Vous aviez l’art de rendre possible des familles d’invention, vous saviez plus que n’importe qui produire des alliances sororales ou fraternelles, qui reliaient entre elles/eux les plus inapparié.e.s.

Vous aviez ce sens de la mobilité – qui n’était pas relativisme – mais ouverture chaleureuse au plus inattendu. 
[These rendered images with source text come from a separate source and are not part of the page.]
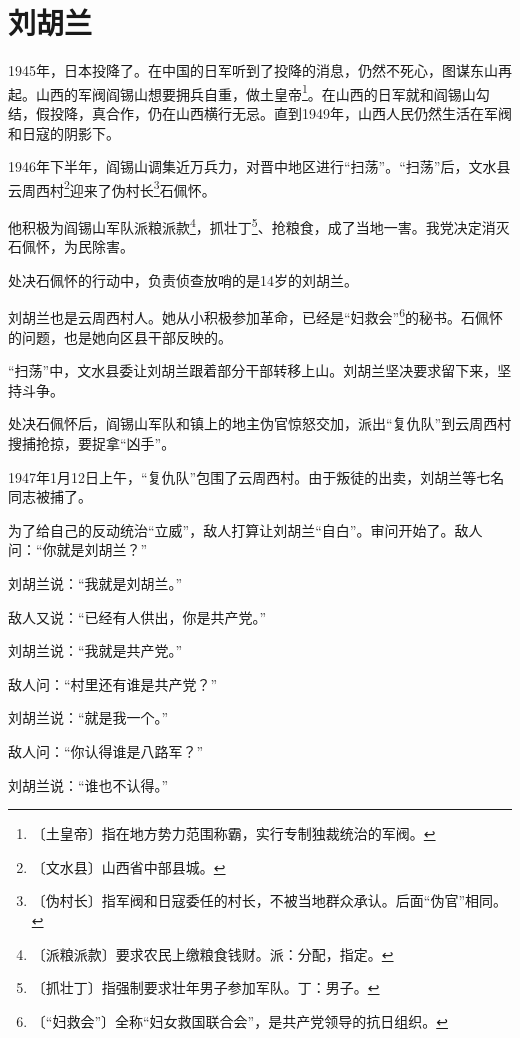 \documentclass[12pt,UTF-8,openany]{ctexbook}
\begin{document}
\chapter{刘胡兰}

\begin{normalsize}
    
    1945年，日本投降了。在中国的日军听到了投降的消息，仍然不死心，图谋东山再起。山西的军阀阎锡山想要拥兵自重，做土皇帝\footnote{〔土皇帝〕指在地方势力范围称霸，实行专制独裁统治的军阀。}。在山西的日军就和阎锡山勾结，假投降，真合作，仍在山西横行无忌。直到1949年，山西人民仍然生活在军阀和日寇的阴影下。
    
    1946年下半年，阎锡山调集近万兵力，对晋中地区进行“扫荡”。“扫荡”后，文水县云周西村\footnote{〔文水县〕山西省中部县城。}迎来了伪村长\footnote{〔伪村长〕指军阀和日寇委任的村长，不被当地群众承认。后面“伪官”相同。}石佩怀。
    
    他积极为阎锡山军队派粮派款\footnote{〔派粮派款〕要求农民上缴粮食钱财。派：分配，指定。}，抓壮丁\footnote{〔抓壮丁〕指强制要求壮年男子参加军队。丁：男子。}、抢粮食，成了当地一害。我党决定消灭石佩怀，为民除害。
    
    处决石佩怀的行动中，负责侦查放哨的是14岁的刘胡兰。
    
    刘胡兰也是云周西村人。她从小积极参加革命，已经是“妇救会”\footnote{〔“妇救会”〕全称“妇女救国联合会”，是共产党领导的抗日组织。}的秘书。石佩怀的问题，也是她向区县干部反映的。
    
    “扫荡”中，文水县委让刘胡兰跟着部分干部转移上山。刘胡兰坚决要求留下来，坚持斗争。
    
    处决石佩怀后，阎锡山军队和镇上的地主伪官惊怒交加，派出“复仇队”到云周西村搜捕抢掠，要捉拿“凶手”。
    
    1947年1月12日上午，“复仇队”包围了云周西村。由于叛徒的出卖，刘胡兰等七名同志被捕了。
    
    为了给自己的反动统治“立威”，敌人打算让刘胡兰“自白”。审问开始了。敌人问：“你就是刘胡兰？”
    
    刘胡兰说：“我就是刘胡兰。”
    
    敌人又说：“已经有人供出，你是共产党。”
    
    刘胡兰说：“我就是共产党。”
    
    敌人问：“村里还有谁是共产党？”
    
    刘胡兰说：“就是我一个。”
    
    敌人问：“你认得谁是八路军？”
    
    刘胡兰说：“谁也不认得。”
    

\end{normalsize}
\end{document}
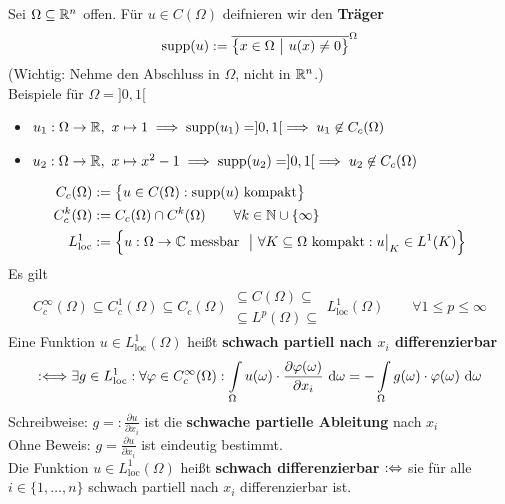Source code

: \begin{beispiel}\enter
	Sei $\Omega\subseteq\mathbb{R}^n$ offen. Für $u\in C(\Omega)$ deifnieren wir den \textbf{Träger}
	\begin{align*}
		\operatorname{supp}(u):=\overline{\big\lbrace x\in\Omega~\big|~u(x)\neq0\big\rbrace}^\Omega
	\end{align*}
	(Wichtig: Nehme den Abschluss in $\Omega$, nicht in $\mathbb{R}^n$.)\\
	Beispiele für $\Omega=]0,1[$
	\begin{itemize}
		\item $u_1:\Omega\to\mathbb{R},~x\mapsto 1\implies\operatorname{supp}(u_1)=]0,1[\implies u_1\not\in C_c(\Omega)$
		\item $u_2:\Omega\to\mathbb{R},~x\mapsto x^2-1\implies\operatorname{supp}(u_2)=]0,1[\implies u_2\not\in C_c(\Omega)$
	\end{itemize}
	\begin{align*}
		C_c(\Omega)&:=\big\lbrace u\in C(\Omega):\operatorname{supp}(u)\text{ kompakt}\big\rbrace\\
		C_c^k(\Omega)&:=C_c(\Omega)\cap C^k(\Omega)\qquad\forall k\in\mathbb{N}\cup\lbrace\infty\rbrace\\
		L^1_{\text{loc}}&:=\Big\lbrace u:\Omega\to\mathbb{C}\text{ messbar }~\big|~\forall K\subseteq\Omega\text{ kompakt}:u\big|_K\in L^1(K)\Big\rbrace
	\end{align*}
	Es gilt
	\begin{align*}
		C_c^\infty(\Omega)\subseteq C^1_c(\Omega)\subseteq C_c(\Omega)\begin{array}{l}
			\subseteq C(\Omega)\subseteq\\
			\subseteq L^p(\Omega)\subseteq
		\end{array} L^1_{\text{loc}}(\Omega)\qquad\forall 1\leq p\leq\infty
	\end{align*}
	Eine Funktion $u\in L^1_{\text{loc}}(\Omega)$ heißt \textbf{schwach partiell nach $x_i$ differenzierbar}
	\begin{align*}
		:\Longleftrightarrow\exists g\in L^1_{\text{loc}}:\forall\varphi\in C^\infty_c(\Omega):\int\limits_\Omega u(\omega)\cdot\frac{\partial\varphi(\omega)}{\partial x_i}\text{ d}\omega=-\int\limits_\Omega g(\omega)\cdot\varphi(\omega)\text{ d}\omega
	\end{align*}
	Schreibweise: $g=:\frac{\partial u}{\partial x_i}$ ist die \textbf{schwache partielle Ableitung} nach $x_i$\\
	Ohne Beweis: $g=\frac{\partial u}{\partial x_i}$ ist eindeutig bestimmt.\\
	Die Funktion $u\in L^1_{\text{loc}}(\Omega)$ heißt \textbf{schwach differenzierbar} $:\Leftrightarrow$ sie für alle $i\in\lbrace1,\ldots,n\rbrace$ schwach partiell nach $x_i$ differenzierbar ist. 

\end{beispiel}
Vous tendiez à chacun le miroir de son désir – par vos silences suspendus, vos questions énigmatiques et si affûtées, par vos clins d’œil ou vos provocations : « Surprenez-vous, surprenez-moi », « Écrivez quelque chose d’intéressant », « Faites qu’on ne s’ennuie pas ». 

 

On parle de direction d’acteur pour nommer l’art délicat qui consiste à creuser la présence de l’interprète, le chemin qui mène à l’invention de son propre jeu. Vous étiez au sens propre un directeur de la pensée : pointant du doigt l’Amérique quand nous partions pour l’Inde. 

Le bonheur est qu’au fond, personne ne regardait le doigt.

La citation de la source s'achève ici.